» Aim of the exercise:
Work out how many lines of the data contain "paths" and reply with that number alone.

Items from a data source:
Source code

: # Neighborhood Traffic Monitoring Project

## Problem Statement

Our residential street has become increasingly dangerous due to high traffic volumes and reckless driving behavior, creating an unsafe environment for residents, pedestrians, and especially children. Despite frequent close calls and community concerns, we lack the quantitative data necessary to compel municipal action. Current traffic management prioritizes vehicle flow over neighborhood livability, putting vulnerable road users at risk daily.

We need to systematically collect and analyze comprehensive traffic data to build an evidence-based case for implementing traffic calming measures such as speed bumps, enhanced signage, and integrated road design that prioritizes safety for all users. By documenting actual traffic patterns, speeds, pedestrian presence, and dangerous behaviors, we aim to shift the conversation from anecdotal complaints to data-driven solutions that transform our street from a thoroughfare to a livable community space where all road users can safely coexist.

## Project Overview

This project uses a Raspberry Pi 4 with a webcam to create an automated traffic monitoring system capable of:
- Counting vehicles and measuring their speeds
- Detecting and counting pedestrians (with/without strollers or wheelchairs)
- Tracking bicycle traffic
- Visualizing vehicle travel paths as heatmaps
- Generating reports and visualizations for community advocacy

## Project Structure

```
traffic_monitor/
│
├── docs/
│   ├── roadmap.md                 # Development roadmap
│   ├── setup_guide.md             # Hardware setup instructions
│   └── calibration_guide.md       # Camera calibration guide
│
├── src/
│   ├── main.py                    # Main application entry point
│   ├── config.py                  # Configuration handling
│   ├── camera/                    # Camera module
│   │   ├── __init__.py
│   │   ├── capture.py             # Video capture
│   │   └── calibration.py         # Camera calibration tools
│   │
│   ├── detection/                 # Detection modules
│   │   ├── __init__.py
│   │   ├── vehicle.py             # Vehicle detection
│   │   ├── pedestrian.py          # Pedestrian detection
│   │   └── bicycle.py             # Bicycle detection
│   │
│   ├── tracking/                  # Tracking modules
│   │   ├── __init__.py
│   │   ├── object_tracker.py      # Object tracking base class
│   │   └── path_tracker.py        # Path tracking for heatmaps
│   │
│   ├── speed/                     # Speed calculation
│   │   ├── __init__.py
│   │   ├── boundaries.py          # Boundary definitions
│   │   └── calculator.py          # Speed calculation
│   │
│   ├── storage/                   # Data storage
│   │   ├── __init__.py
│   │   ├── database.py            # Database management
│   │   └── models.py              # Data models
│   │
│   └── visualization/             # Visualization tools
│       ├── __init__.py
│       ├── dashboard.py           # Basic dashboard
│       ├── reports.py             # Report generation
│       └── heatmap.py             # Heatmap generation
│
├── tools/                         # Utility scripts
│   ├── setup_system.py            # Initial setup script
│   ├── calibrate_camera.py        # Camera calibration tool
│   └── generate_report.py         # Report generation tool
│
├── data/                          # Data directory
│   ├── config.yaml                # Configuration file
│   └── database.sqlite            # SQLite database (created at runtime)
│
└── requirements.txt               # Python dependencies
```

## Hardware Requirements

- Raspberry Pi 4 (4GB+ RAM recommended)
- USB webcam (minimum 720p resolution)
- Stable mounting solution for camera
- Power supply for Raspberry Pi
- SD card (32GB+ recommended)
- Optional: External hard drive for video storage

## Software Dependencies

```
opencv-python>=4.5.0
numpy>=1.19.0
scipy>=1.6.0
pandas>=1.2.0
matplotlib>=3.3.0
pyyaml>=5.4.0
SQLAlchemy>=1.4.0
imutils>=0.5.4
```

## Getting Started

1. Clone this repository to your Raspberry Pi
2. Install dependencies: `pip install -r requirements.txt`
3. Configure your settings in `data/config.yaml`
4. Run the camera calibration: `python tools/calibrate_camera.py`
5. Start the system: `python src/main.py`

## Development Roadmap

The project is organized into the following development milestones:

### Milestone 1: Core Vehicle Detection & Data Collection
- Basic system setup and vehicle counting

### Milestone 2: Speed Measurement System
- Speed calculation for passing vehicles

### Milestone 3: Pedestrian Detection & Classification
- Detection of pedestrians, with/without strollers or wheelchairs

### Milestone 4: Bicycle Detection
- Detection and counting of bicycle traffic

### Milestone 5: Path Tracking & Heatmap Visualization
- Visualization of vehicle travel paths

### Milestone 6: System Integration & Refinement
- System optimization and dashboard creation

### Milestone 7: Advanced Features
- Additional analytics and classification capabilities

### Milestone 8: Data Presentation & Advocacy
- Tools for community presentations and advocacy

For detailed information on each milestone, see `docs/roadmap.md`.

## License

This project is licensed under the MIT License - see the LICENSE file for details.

» Output for this exercise:
2